What the exercise asks
Report back each line of the records that contains the string "provided".

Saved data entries
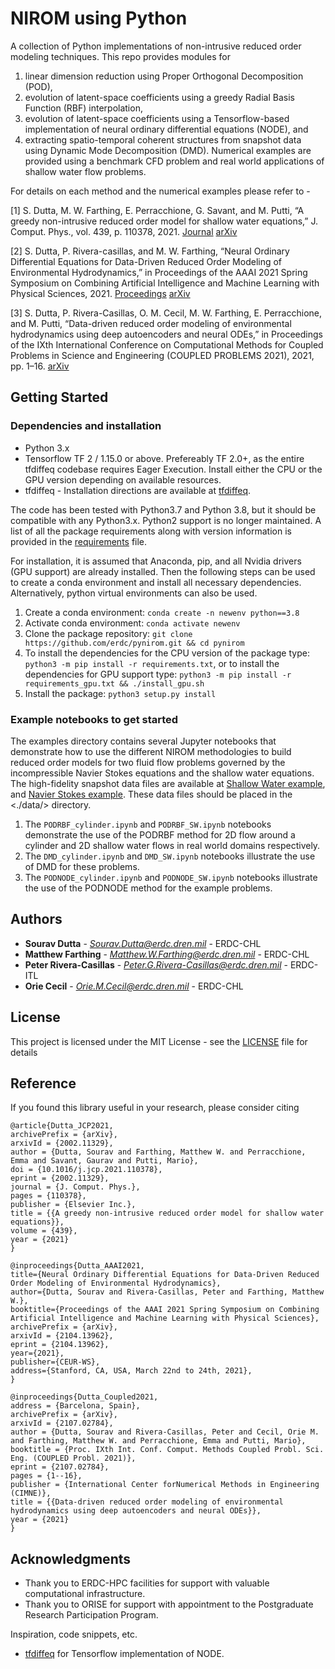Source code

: # NIROM using Python

A collection of Python implementations of non-intrusive reduced order modeling techniques. This repo provides modules for
1. linear dimension reduction using Proper Orthogonal Decomposition (POD),
2. evolution of latent-space coefficients using a greedy Radial Basis Function (RBF) interpolation,
3. evolution of latent-space coefficients using a Tensorflow-based implementation of neural ordinary differential equations (NODE), and
4. extracting spatio-temporal coherent structures from snapshot data using Dynamic Mode Decomposition (DMD). Numerical examples are provided using a benchmark CFD problem and real world applications of shallow water flow problems.

For details on each method and the numerical examples please refer to -

[1] S. Dutta, M. W. Farthing, E. Perracchione, G. Savant, and M. Putti, “A greedy non-intrusive reduced order model for shallow water equations,” J. Comput. Phys., vol. 439, p. 110378, 2021. [Journal](https://www.sciencedirect.com/science/article/pii/S0021999121002734?via%3Dihub)
[arXiv](https://arxiv.org/abs/2002.11329)

[2] S. Dutta, P. Rivera-casillas, and M. W. Farthing, “Neural Ordinary Differential Equations for Data-Driven Reduced Order Modeling of Environmental Hydrodynamics,” in Proceedings of the AAAI 2021 Spring Symposium on Combining Artificial Intelligence and Machine Learning with Physical Sciences, 2021. [Proceedings](https://sites.google.com/view/aaai-mlps/proceedings?authuser=0)
[arXiv](https://arxiv.org/abs/2104.13962)

[3] S. Dutta, P. Rivera-Casillas, O. M. Cecil, M. W. Farthing, E. Perracchione, and M. Putti, “Data-driven reduced order modeling of environmental hydrodynamics using deep autoencoders and neural ODEs,” in Proceedings of the IXth International Conference on Computational Methods for Coupled Problems in Science and Engineering (COUPLED PROBLEMS 2021), 2021, pp. 1–16.
[arXiv](https://arxiv.org/abs/2107.02784)


## Getting Started


### Dependencies and installation

* Python 3.x
* Tensorflow TF 2 / 1.15.0 or above. Prefereably TF 2.0+, as the entire tfdiffeq codebase requires Eager Execution. Install either the CPU or the GPU version depending on available resources.
* tfdiffeq - Installation directions are available at [tfdiffeq](https://github.com/titu1994/tfdiffeq).

The code has been tested with Python3.7 and Python 3.8, but it should be compatible with any Python3.x. Python2 support is no longer maintained.
A list of all the package requirements along with version information is provided in the [requirements](requirements.txt) file.

For installation, it is assumed that Anaconda, pip, and all Nvidia drivers (GPU support) are already installed. Then the following steps can be used to create a conda environment and install all necessary dependencies. Alternatively, python virtual environments can also be used.

1. Create a conda environment: ```conda create -n newenv python==3.8```
2. Activate conda environment: ```conda activate newenv```
3. Clone the package repository: ```git clone https://github.com/erdc/pynirom.git && cd pynirom```
4. To install the dependencies for the CPU version of the package type: ```python3 -m pip install -r requirements.txt```, or to install the dependencies for GPU support type: ```python3 -m pip install -r requirements_gpu.txt && ./install_gpu.sh```
5. Install the package: ```python3 setup.py install```


### Example notebooks to get started

The examples directory contains several Jupyter notebooks that demonstrate how to use the different NIROM methodologies to build reduced order models for two fluid flow problems governed by the incompressible Navier Stokes equations and the shallow water equations.
The high-fidelity snapshot data files are available at
[Shallow Water example](https://drive.google.com/drive/folders/1yhudg8RPvwV9SJx9CTqANEnyN55Grzem?usp=sharing), and
[Navier Stokes example](https://drive.google.com/drive/folders/1QG4dyoil5QGHjx3d1L3t0S6lsTGS7Vh0?usp=sharing).
These data files should be placed in the <./data/> directory.

1. The ```PODRBF_cylinder.ipynb``` and ```PODRBF_SW.ipynb``` notebooks demonstrate the use of the PODRBF method for 2D flow around a cylinder and 2D shallow water flows in real world domains respectively.
2. The ```DMD_cylinder.ipynb``` and ```DMD_SW.ipynb``` notebooks illustrate the use of DMD for these problems.
3. The ```PODNODE_cylinder.ipynb``` and ```PODNODE_SW.ipynb``` notebooks illustrate the use of the PODNODE method for the example problems.


## Authors

* **Sourav Dutta** - *Sourav.Dutta@erdc.dren.mil* - ERDC-CHL
* **Matthew Farthing** - *Matthew.W.Farthing@erdc.dren.mil* - ERDC-CHL
* **Peter Rivera-Casillas** - *Peter.G.Rivera-Casillas@erdc.dren.mil* - ERDC-ITL
* **Orie Cecil** - *Orie.M.Cecil@erdc.dren.mil* - ERDC-CHL


## License

This project is licensed under the MIT License - see the [LICENSE](LICENSE) file for details


## Reference

If you found this library useful in your research, please consider citing
```
@article{Dutta_JCP2021,
archivePrefix = {arXiv},
arxivId = {2002.11329},
author = {Dutta, Sourav and Farthing, Matthew W. and Perracchione, Emma and Savant, Gaurav and Putti, Mario},
doi = {10.1016/j.jcp.2021.110378},
eprint = {2002.11329},
journal = {J. Comput. Phys.},
pages = {110378},
publisher = {Elsevier Inc.},
title = {{A greedy non-intrusive reduced order model for shallow water equations}},
volume = {439},
year = {2021}
}

@inproceedings{Dutta_AAAI2021,
title={Neural Ordinary Differential Equations for Data-Driven Reduced Order Modeling of Environmental Hydrodynamics},
author={Dutta, Sourav and Rivera-Casillas, Peter and Farthing, Matthew W.},
booktitle={Proceedings of the AAAI 2021 Spring Symposium on Combining Artificial Intelligence and Machine Learning with Physical Sciences},
archivePrefix = {arXiv},
arxivId = {2104.13962},
eprint = {2104.13962},
year={2021},
publisher={CEUR-WS},
address={Stanford, CA, USA, March 22nd to 24th, 2021},
}

@inproceedings{Dutta_Coupled2021,
address = {Barcelona, Spain},
archivePrefix = {arXiv},
arxivId = {2107.02784},
author = {Dutta, Sourav and Rivera-Casillas, Peter and Cecil, Orie M. and Farthing, Matthew W. and Perracchione, Emma and Putti, Mario},
booktitle = {Proc. IXth Int. Conf. Comput. Methods Coupled Probl. Sci. Eng. (COUPLED Probl. 2021)},
eprint = {2107.02784},
pages = {1--16},
publisher = {International Center forNumerical Methods in Engineering (CIMNE)},
title = {{Data-driven reduced order modeling of environmental hydrodynamics using deep autoencoders and neural ODEs}},
year = {2021}
}

```


## Acknowledgments

* Thank you to ERDC-HPC facilities for support with valuable computational infrastructure.
* Thank you to ORISE for support with appointment to the Postgraduate Research Participation Program.

Inspiration, code snippets, etc.
* [tfdiffeq](https://github.com/titu1994/tfdiffeq) for Tensorflow implementation of NODE.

Solution to the exercise
4. extracting spatio-temporal coherent structures from snapshot data using Dynamic Mode Decomposition (DMD). Numerical examples are provided using a benchmark CFD problem and real world applications of shallow water flow problems.
A list of all the package requirements along with version information is provided in the [requirements](requirements.txt) file.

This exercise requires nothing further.